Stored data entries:
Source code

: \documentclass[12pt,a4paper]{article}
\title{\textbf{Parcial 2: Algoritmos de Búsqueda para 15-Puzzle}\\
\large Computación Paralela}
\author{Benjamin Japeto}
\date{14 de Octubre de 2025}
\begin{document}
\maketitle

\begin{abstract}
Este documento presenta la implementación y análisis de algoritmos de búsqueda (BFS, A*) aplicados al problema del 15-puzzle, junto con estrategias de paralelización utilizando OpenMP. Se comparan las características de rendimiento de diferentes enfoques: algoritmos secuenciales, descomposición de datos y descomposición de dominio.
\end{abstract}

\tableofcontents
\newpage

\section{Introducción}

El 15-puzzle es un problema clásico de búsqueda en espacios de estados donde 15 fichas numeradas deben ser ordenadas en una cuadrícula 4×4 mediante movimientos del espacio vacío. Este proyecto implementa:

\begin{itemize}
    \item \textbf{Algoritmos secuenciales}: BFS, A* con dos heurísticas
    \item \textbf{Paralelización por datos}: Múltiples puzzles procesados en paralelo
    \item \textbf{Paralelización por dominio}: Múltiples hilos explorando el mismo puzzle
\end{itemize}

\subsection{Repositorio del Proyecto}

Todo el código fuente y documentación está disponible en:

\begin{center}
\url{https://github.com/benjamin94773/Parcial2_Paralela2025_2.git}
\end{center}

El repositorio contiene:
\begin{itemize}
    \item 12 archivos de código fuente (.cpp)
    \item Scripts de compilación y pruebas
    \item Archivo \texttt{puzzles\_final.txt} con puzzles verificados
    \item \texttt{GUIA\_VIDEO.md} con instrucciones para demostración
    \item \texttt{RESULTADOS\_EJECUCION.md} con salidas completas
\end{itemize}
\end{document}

* [TASK GOAL]:
Identify the lines above with the word "dominio". Copy them.

* [FINISHED TASK]:
Este documento presenta la implementación y análisis de algoritmos de búsqueda (BFS, A*) aplicados al problema del 15-puzzle, junto con estrategias de paralelización utilizando OpenMP. Se comparan las características de rendimiento de diferentes enfoques: algoritmos secuenciales, descomposición de datos y descomposición de dominio.
    \item \textbf{Paralelización por dominio}: Múltiples hilos explorando el mismo puzzle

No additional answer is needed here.